On all the counts mentioned above, I'm happy to be holding BBSI, which is as a good a company as it gets, and add to my position if I can buy for less than now...

And in the meantime, if I need the a consolation, I remind myself that BBSI does pay a dividend, albeit a small one :)

Good luck with your investments!

Adam

DaveinHackensack said...

Adam,

Thanks for the thoughtful comment. You are in good company with your approach, which is also that of most value investors (with a few notable exceptions, e.g., Ken Heebner).

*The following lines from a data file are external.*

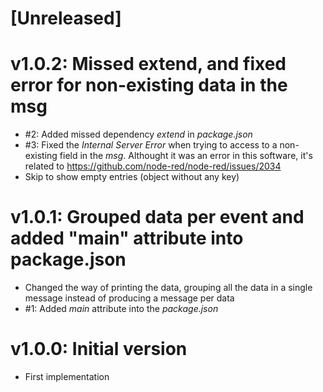 # [Unreleased]

# v1.0.2: Missed extend, and fixed error for non-existing data in the msg

-  #2: Added missed dependency _extend_ in _package.json_
-  #3: Fixed the _Internal Server Error_ when trying to access to a non-existing field in the _msg_. Althought it was an error in this software, it's related to https://github.com/node-red/node-red/issues/2034
-  Skip to show empty entries (object without any key)

# v1.0.1: Grouped data per event and added "main" attribute into package.json

-  Changed the way of printing the data, grouping all the data in a single message instead of producing a message per data
-  #1: Added _main_ attribute into the _package.json_

# v1.0.0: Initial version

- First implementation
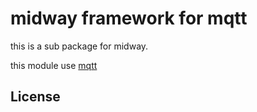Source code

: # midway framework for mqtt

this is a sub package for midway.

this module use [mqtt](https://github.com/mqttjs/MQTT.js)

## License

To clarify one point, I don't think one needs to limit oneself to investing in companies that are currently benefiting from a macro trend; in fact, it would be even better if you could buy a stock shortly before it starts benefiting from a macro trend. Timing these things exactly is impossible of course, but with multi-year macro trends, I don't think exact timing is necessary.

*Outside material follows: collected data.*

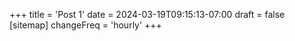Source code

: +++
title = 'Post 1'
date = 2024-03-19T09:15:13-07:00
draft = false
[sitemap]
  changeFreq = 'hourly'
+++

Of course, I disagree that it's impossible to predict macro trends. To give a couple of examples, I am highly confident in predicting that -- even though there will be corrections between now and then -- oil prices will be higher in five years than they are now. Because of that, I confidently hold my positions in oil stocks, and a short-term correction in them or in the price of oil won't shake me out of my conviction. For an idea of why I am confident in the macro trend of the secular bull market in oil continuing for another five years, see this post.

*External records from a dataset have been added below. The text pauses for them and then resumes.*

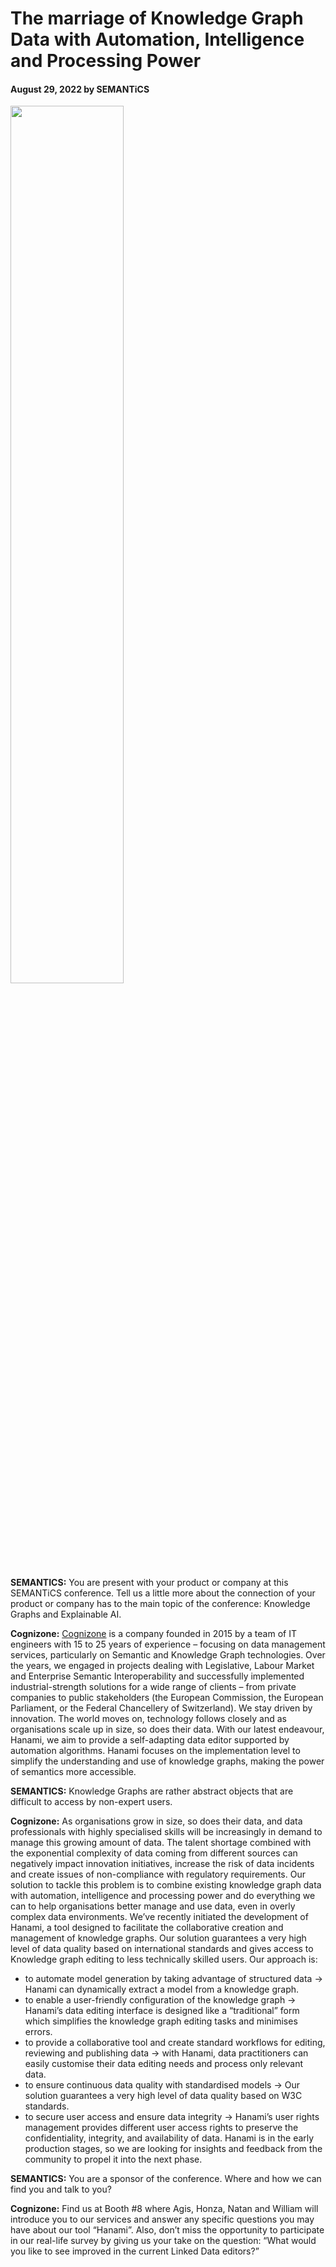 # The marriage of Knowledge Graph Data with Automation, Intelligence and Processing Power
#### August 29, 2022 by SEMANTiCS

<img src="../img/news/4.png" style="max-width:350px" width="60%" height="auto" alt="">

**SEMANTICS:** You are present with your product or company at this SEMANTiCS conference. Tell us a little more about the connection of your product or company has to the main topic of the conference: Knowledge Graphs and Explainable AI.

**Cognizone:** [Cognizone](https://www.cogni.zone/) is a company founded in 2015 by a team of IT engineers with 15 to 25 years of experience – focusing on data management services, particularly on Semantic and Knowledge Graph technologies. Over the years, we engaged in projects dealing with Legislative, Labour Market and Enterprise Semantic Interoperability and successfully implemented industrial-strength solutions for a wide range of clients – from private companies to public stakeholders (the European Commission, the European Parliament, or the Federal Chancellery of Switzerland). We stay driven by innovation. The world moves on, technology follows closely and as organisations scale up in size, so does their data. With our latest endeavour, Hanami, we aim to provide a self-adapting data editor supported by automation algorithms. Hanami focuses on the implementation level to simplify the understanding and use of knowledge graphs, making the power of semantics more accessible.

**SEMANTICS:** Knowledge Graphs are rather abstract objects that are difficult to access by non-expert users.

**Cognizone:**  As organisations grow in size, so does their data, and data professionals with highly specialised skills will be increasingly in demand to manage this growing amount of data. The talent shortage combined with the exponential complexity of data coming from different sources can negatively impact innovation initiatives, increase the risk of data incidents and create issues of non-compliance with regulatory requirements. Our solution to tackle this problem is to combine existing knowledge graph data with automation, intelligence and processing power and do everything we can to help organisations better manage and use data, even in overly complex data environments. We’ve recently initiated the development of Hanami, a tool designed to facilitate the collaborative creation and management of knowledge graphs. Our solution guarantees a very high level of data quality based on international standards and gives access to Knowledge graph editing to less technically skilled users. Our approach is:  
* to automate model generation by taking advantage of structured data → Hanami can dynamically extract a model from a knowledge graph.
* to enable a user-friendly configuration of the knowledge graph → Hanami’s data editing interface is designed like a “traditional” form which simplifies the knowledge graph editing tasks and minimises errors.
* to provide a collaborative tool and create standard workflows for editing, reviewing and publishing data → with Hanami, data practitioners can easily customise their data editing needs and process only relevant data.
* to ensure continuous data quality with standardised models → Our solution guarantees a very high level of data quality based on W3C standards.
* to secure user access and ensure data integrity → Hanami’s user rights management provides different user access rights to preserve the confidentiality, integrity, and availability of data. Hanami is in the early production stages, so we are looking for insights and feedback from the community to propel it into the next phase.  

**SEMANTICS:** You are a sponsor of the conference. Where and how we can find you and talk to you?

**Cognizone:** Find us at Booth \#8 where Agis, Honza, Natan and William will introduce you to our services and answer any specific questions you may have about our tool “Hanami”. Also, don’t miss the opportunity to participate in our real-life survey by giving us your take on the question: “What would you like to see improved in the current Linked Data editors?”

Another example is the coming macro trend of spending on U.S. infrastructure. I am highly confident in this one as well. So even though my infrastructure stock PCR has dropped recently, I hold it with conviction. I may have bought it ~18 months too early to benefit from this coming macro trend, but the stock had other things going for it at the time (e.g., record revenues, strong backlog, and great balance sheet and valuation), and I am confident that when the money starts flowing next year, PCR will stand to profit from that wave of dollars. To get a sense of why I am confident in this coming domestic infrastructure macro trend, see this post.

As for the "recession" -- technically, we aren't in one (at least not yet), but nevertheless I think the negative macro trend of the weak U.S. consumer will continue for a year or two, due to the four headwinds I described in an earlier post: the negative wealth effects due to the real estate bust, high debt levels, lower access to credit, and rising energy prices. Many Americans spent the last decade spending more than they earned, borrowing against rising asset prices. Multi-year macro trends such as that tend to take years, not months, to correct.

For what it's worth, I continue to hold BBSI.

Scott said...

Hi, Thank you for your follow up on my posting on Seeking Alpha and on my blog, scottsinvestments.blogspot.com regarding BBSI. I absolutely agree with the macro challenges facing BBSI, however I think it is possible to look at the stock from different perspectives today given one's starting point. As of today it is a 50% loser for you. I hold no position, so I have less of an emotional connection with the share price and company. At today's price, the most appealing aspect of the company is the balance sheet and valuation, which I believe gives it limited downside. However, without any earnings growth the share price is going nowhere in the near term. That's why I think tomorrow's earnings report is very important for gauging the impact of macro trends. Clearly there has been an impact and the market has priced much of it in but it's our job to determine if the market has overcompensated or not. I think the stock is close to a bottom if not already there, but I'd like to see how tomorrow shakes out before jumping in.